La mozione impegna sindaca e Giunta a promuovere, in collaborazione con la Direzione dell’istituto penitenziario di Pontedecimo, l’Ufficio di Esecuzione Penale Esterna (UEPE), i servizi sociali territoriali e le realtà del terzo settore, un progetto di accoglienza temporanea destinato alle detenute in uscita prive di dimora o di legami familiari e anche alle detenute non residenti a Genova che, durante i permessi premio, non dispongono di un luogo adeguato dove incontrare figli o familiari.

L’atto prevede inoltre l’individuazione di immobili comunali dismessi o di spazi idonei da destinare all’accoglienza, anche attraverso convenzioni con enti del terzo settore per la gestione. Accanto all’alloggio, viene richiesto di attivare percorsi personalizzati di accompagnamento sociale, psicologico, educativo e lavorativo, valorizzando opportunità di formazione e possibili collaborazioni con aziende partecipate, come AMIU. È prevista anche la ricerca di risorse economiche attraverso fondi europei - tra cui FSE+ e PNRR - oltre a finanziamenti nazionali e regionali, con la possibilità di aderire a reti specializzate o stipulare convenzioni con il Ministero della Giustizia. La mozione chiede infine una campagna di sensibilizzazione sul valore sociale del reinserimento e l’obbligo di una relazione annuale al Consiglio comunale sugli sviluppi del progetto.

Il tema del reinserimento femminile presenta criticità specifiche. Molte donne detenute hanno alle spalle situazioni di marginalità economica, fragilità relazionali, dipendenze o esperienze di violenza. Spesso sono madri e l’assenza di un’abitazione rende difficile non solo l’autonomia personale ma anche la ricostruzione dei legami familiari. L’accesso a una casa temporanea, accompagnata da un percorso strutturato, viene indicato come uno strumento concreto per prevenire la recidiva e rafforzare la sicurezza sociale.
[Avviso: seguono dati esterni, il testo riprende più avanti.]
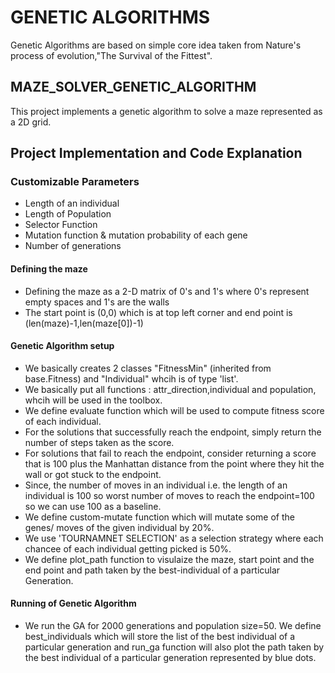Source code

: # GENETIC ALGORITHMS
Genetic Algorithms are based on simple core idea taken from Nature's process of evolution,"The Survival of the Fittest".
## MAZE_SOLVER_GENETIC_ALGORITHM
This project implements a genetic algorithm to solve a maze represented as a 2D grid.
## Project Implementation and Code Explanation

### Customizable Parameters
- Length of an individual
- Length of Population
- Selector Function
- Mutation function & mutation probability of each gene
- Number of generations
#### Defining the maze 
- Defining the maze as a 2-D matrix of 0's and 1's where 0's represent empty spaces and 1's are the walls
- The start point is (0,0) which is at top left corner and end point is (len(maze)-1,len(maze[0])-1)
#### Genetic Algorithm setup
- We basically creates 2 classes "FitnessMin" (inherited from base.Fitness) and "Individual" whcih is of type 'list'.
- We basically put all functions : attr_direction,individual and population, whcih will be used in the toolbox.
- We define evaluate function which will be used to compute fitness score of each individual.
- For the solutions that successfully reach the endpoint, simply return the number of steps taken as the score.
- For solutions that fail to reach the endpoint, consider returning a score that is 100 plus the Manhattan distance from the point where they hit the wall or got stuck to the endpoint.
- Since, the number of moves in an individual i.e. the length of an individual is 100 so worst number of moves to reach the endpoint=100 so we can use 100 as a baseline.
- We define custom-mutate function which will mutate some of the genes/ moves of the given individual by 20%.
- We use 'TOURNAMNET SELECTION' as a selection strategy where each chancee of each individual getting picked is 50%.
- We define plot_path function to visulaize the maze, start point and the end point and path taken by the best-individual of a particular Generation.
#### Running of Genetic Algorithm 
- We run the GA for 2000 generations and population size=50. We define best_individuals which will store the list of the best individual of a particular generation and run_ga function will also plot the path taken by the best individual of a particular generation represented by blue dots.

  


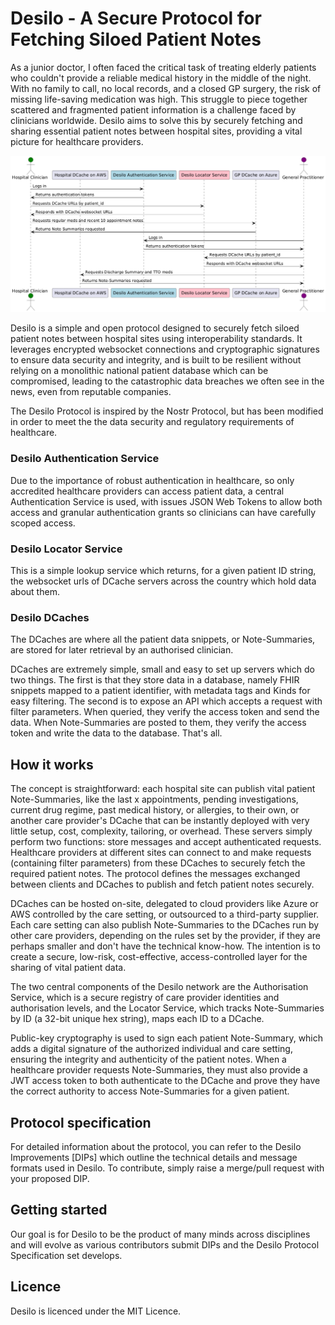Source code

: # Desilo - A Secure Protocol for Fetching Siloed Patient Notes

As a junior doctor, I often faced the critical task of treating elderly patients who couldn't provide a reliable medical history in the middle of the night. With no family to call, no local records, and a closed GP surgery, the risk of missing life-saving medication was high. This struggle to piece together scattered and fragmented patient information is a challenge faced by clinicians worldwide. Desilo aims to solve this by securely fetching and sharing essential patient notes between hospital sites, providing a vital picture for healthcare providers.

[<img src="Resources/diagram.png">](https://github.com/drmikesamy/desilo/tree/main/Resources/diagram.png)

Desilo is a simple and open protocol designed to securely fetch siloed patient notes between hospital sites using interoperability standards. It leverages encrypted websocket connections and cryptographic signatures to ensure data security and integrity, and is built to be resilient without relying on a monolithic national patient database which can be compromised, leading to the catastrophic data breaches we often see in the news, even from reputable companies.

The Desilo Protocol is inspired by the Nostr Protocol, but has been modified in order to meet the the data security and regulatory requirements of healthcare.

### Desilo Authentication Service

Due to the importance of robust authentication in healthcare, so only accredited healthcare providers can access patient data, a central Authentication Service is used, with issues JSON Web Tokens to allow both access and granular authentication grants so clinicians can have carefully scoped access.

### Desilo Locator Service

This is a simple lookup service which returns, for a given patient ID string, the websocket urls of DCache servers across the country which hold data about them.

### Desilo DCaches

The DCaches are where all the patient data snippets, or Note-Summaries, are stored for later retrieval by an authorised clinician. 

DCaches are extremely simple, small and easy to set up servers which do two things. The first is that they store data in a database, namely FHIR snippets mapped to a patient identifier, with metadata tags and Kinds for easy filtering. The second is to expose an API which accepts a request with filter parameters. When queried, they verify the access token and send the data. When Note-Summaries are posted to them, they verify the access token and write the data to the database. That's all.

## How it works

The concept is straightforward: each hospital site can publish vital patient Note-Summaries, like the last x appointments, pending investigations, current drug regime, past medical history, or allergies, to their own, or another care provider's DCache that can be instantly deployed with very little setup, cost, complexity, tailoring, or overhead. These servers simply perform two functions: store messages and accept authenticated requests. Healthcare providers at different sites can connect to and make requests (containing filter parameters) from these DCaches to securely fetch the required patient notes. The protocol defines the messages exchanged between clients and DCaches to publish and fetch patient notes securely.

DCaches can be hosted on-site, delegated to cloud providers like Azure or AWS controlled by the care setting, or outsourced to a third-party supplier. Each care setting can also publish Note-Summaries to the DCaches run by other care providers, depending on the rules set by the provider, if they are perhaps smaller and don't have the technical know-how. The intention is to create a secure, low-risk, cost-effective, access-controlled layer for the sharing of vital patient data.

The two central components of the Desilo network are the Authorisation Service, which is a secure registry of care provider identities and authorisation levels, and the Locator Service, which tracks Note-Summaries by ID (a 32-bit unique hex string), maps each ID to a DCache.

Public-key cryptography is used to sign each patient Note-Summary, which adds a digital signature of the authorized individual and care setting, ensuring the integrity and authenticity of the patient notes. When a healthcare provider requests Note-Summaries, they must also provide a JWT access token to both authenticate to the DCache and prove they have the correct authority to access Note-Summaries for a given patient.

## Protocol specification

For detailed information about the protocol, you can refer to the Desilo Improvements [DIPs] which outline the technical details and message formats used in Desilo. To contribute, simply raise a merge/pull request with your proposed DIP.

## Getting started

Our goal is for Desilo to be the product of many minds across disciplines and will evolve as various contributors submit DIPs and the Desilo Protocol Specification set develops.

## Licence

Desilo is licenced under the MIT Licence.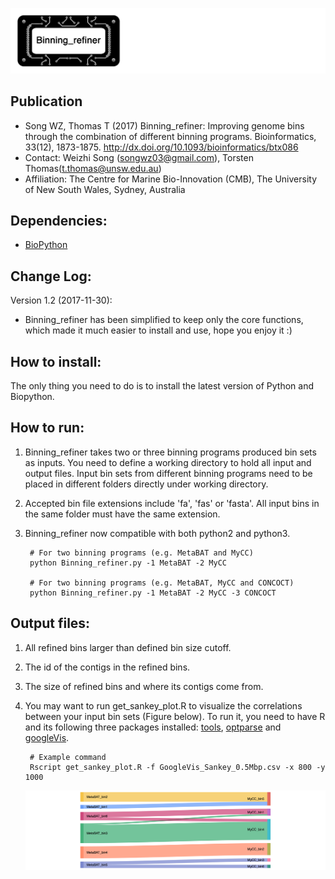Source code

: ![logo](images/logo.jpg)

Publication
---
+ Song WZ, Thomas T (2017) Binning_refiner: Improving genome bins through the combination of different binning programs. Bioinformatics, 33(12), 1873-1875. http://dx.doi.org/10.1093/bioinformatics/btx086
+ Contact: Weizhi Song (songwz03@gmail.com), Torsten Thomas(t.thomas@unsw.edu.au)
+ Affiliation: The Centre for Marine Bio-Innovation (CMB), The University of New South Wales, Sydney, Australia

Dependencies:
---
+ [BioPython](https://github.com/biopython/biopython.github.io/)

Change Log:
---
Version 1.2 (2017-11-30):
+  Binning_refiner has been simplified to keep only the core functions, which made it much easier to install and use, hope you enjoy it :)

How to install:
---
The only thing you need to do is to install the latest version of Python and Biopython.

How to run:
---
1. Binning_refiner takes two or three binning programs produced bin sets as inputs. You need to define a working directory to
hold all input and output files. Input bin sets from different binning programs need to be placed in different folders
directly under working directory.

1. Accepted bin file extensions include 'fa', 'fas' or 'fasta'. All input bins in the same folder must have the same extension.

1. Binning_refiner now compatible with both python2 and python3.

        # For two binning programs (e.g. MetaBAT and MyCC)
        python Binning_refiner.py -1 MetaBAT -2 MyCC

        # For two binning programs (e.g. MetaBAT, MyCC and CONCOCT)
        python Binning_refiner.py -1 MetaBAT -2 MyCC -3 CONCOCT

Output files:
---
1. All refined bins larger than defined bin size cutoff.
1. The id of the contigs in the refined bins.
1. The size of refined bins and where its contigs come from.
1. You may want to run get_sankey_plot.R to visualize the correlations between your input bin sets (Figure below). To run it,
you need to have R and its following three packages installed: [tools](https://www.rdocumentation.org/packages/tools),
[optparse](https://cran.r-project.org/web/packages/optparse/index.html) and [googleVis](https://cran.r-project.org/web/packages/googleVis/index.html).

        # Example command
        Rscript get_sankey_plot.R -f GoogleVis_Sankey_0.5Mbp.csv -x 800 -y 1000

    ![Sankey_plot](images/sankey.jpg)
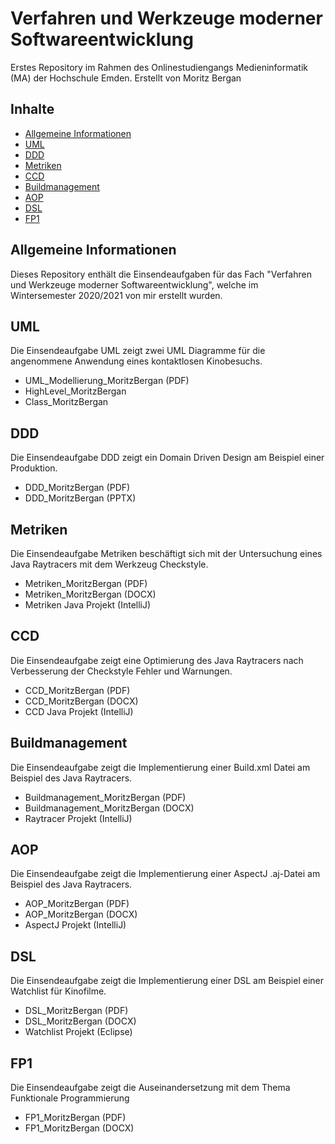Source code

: # Verfahren und Werkzeuge moderner Softwareentwicklung
Erstes Repository im Rahmen des Onlinestudiengangs Medieninformatik (MA) der Hochschule Emden.
Erstellt von Moritz Bergan

## Inhalte
* [Allgemeine Informationen](#Allgemeine-Informationen)
* [UML](#UML)
* [DDD](#DDD)
* [Metriken](#Metriken)
* [CCD](#CCD)
* [Buildmanagement](#Buildmanagement)
* [AOP](#AOP)
* [DSL](#DSL)
* [FP1](#FP1)

## Allgemeine Informationen
Dieses Repository enthält die Einsendeaufgaben für das Fach "Verfahren und Werkzeuge moderner Softwareentwicklung", welche im Wintersemester 2020/2021 von mir erstellt wurden.

## UML
Die Einsendeaufgabe UML zeigt zwei UML Diagramme für die angenommene Anwendung eines kontaktlosen Kinobesuchs.
* UML_Modellierung_MoritzBergan (PDF)
* HighLevel_MoritzBergan
* Class_MoritzBergan

## DDD
Die Einsendeaufgabe DDD zeigt ein Domain Driven Design am Beispiel einer Produktion.
* DDD_MoritzBergan (PDF)
* DDD_MoritzBergan (PPTX)

## Metriken
Die Einsendeaufgabe Metriken beschäftigt sich mit der Untersuchung eines Java Raytracers mit dem Werkzeug Checkstyle.
* Metriken_MoritzBergan (PDF)
* Metriken_MoritzBergan (DOCX)
* Metriken Java Projekt (IntelliJ)

## CCD
Die Einsendeaufgabe zeigt eine Optimierung des Java Raytracers nach Verbesserung der Checkstyle Fehler und Warnungen.
* CCD_MoritzBergan (PDF)
* CCD_MoritzBergan (DOCX)
* CCD Java Projekt (IntelliJ)

## Buildmanagement
Die Einsendeaufgabe zeigt die Implementierung einer Build.xml Datei am Beispiel des Java Raytracers.
* Buildmanagement_MoritzBergan (PDF)
* Buildmanagement_MoritzBergan (DOCX)
* Raytracer Projekt (IntelliJ)

## AOP
Die Einsendeaufgabe zeigt die Implementierung einer AspectJ .aj-Datei am Beispiel des Java Raytracers.
* AOP_MoritzBergan (PDF)
* AOP_MoritzBergan (DOCX)
* AspectJ Projekt (IntelliJ)

## DSL
Die Einsendeaufgabe zeigt die Implementierung einer DSL am Beispiel einer Watchlist für Kinofilme.
* DSL_MoritzBergan (PDF)
* DSL_MoritzBergan (DOCX)
* Watchlist Projekt (Eclipse)

## FP1
Die Einsendeaufgabe zeigt die Auseinandersetzung mit dem Thema Funktionale Programmierung
* FP1_MoritzBergan (PDF)
* FP1_MoritzBergan (DOCX)
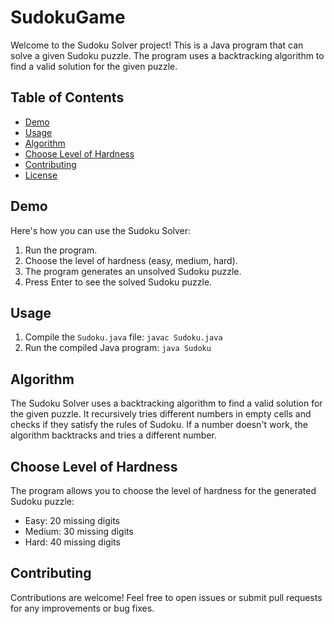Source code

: # SudokuGame

Welcome to the Sudoku Solver project! This is a Java program that can solve a given Sudoku puzzle. The program uses a backtracking algorithm to find a valid solution for the given puzzle.

## Table of Contents

- [Demo](#demo)
- [Usage](#usage)
- [Algorithm](#algorithm)
- [Choose Level of Hardness](#choose-level-of-hardness)
- [Contributing](#contributing)
- [License](#license)

## Demo

Here's how you can use the Sudoku Solver:

1. Run the program.
2. Choose the level of hardness (easy, medium, hard).
3. The program generates an unsolved Sudoku puzzle.
4. Press Enter to see the solved Sudoku puzzle.

## Usage

1. Compile the `Sudoku.java` file: `javac Sudoku.java`
2. Run the compiled Java program: `java Sudoku`

## Algorithm

The Sudoku Solver uses a backtracking algorithm to find a valid solution for the given puzzle. It recursively tries different numbers in empty cells and checks if they satisfy the rules of Sudoku. If a number doesn't work, the algorithm backtracks and tries a different number.

## Choose Level of Hardness

The program allows you to choose the level of hardness for the generated Sudoku puzzle:

- Easy: 20 missing digits
- Medium: 30 missing digits
- Hard: 40 missing digits

## Contributing

Contributions are welcome! Feel free to open issues or submit pull requests for any improvements or bug fixes.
"Non stiamo chiedendo scorciatoie e non stiamo parlando di premi: stiamo parlando delle condizioni minime perché una donna possa ripartire davvero dopo la detenzione", ha dichiarato il consigliere Enrico Vassallo. "Un’abitazione temporanea e un accompagnamento serio fanno la differenza tra una ripartenza possibile e il rischio di scivolare di nuovo nella marginalità. Con questa mozione chiediamo di attivare un percorso che metta a valore il lavoro rieducativo e la rete dei servizi e garantisca una transizione abitativa accompagnata, perché il reinserimento non resti soltanto una parola ma diventi una possibilità concreta".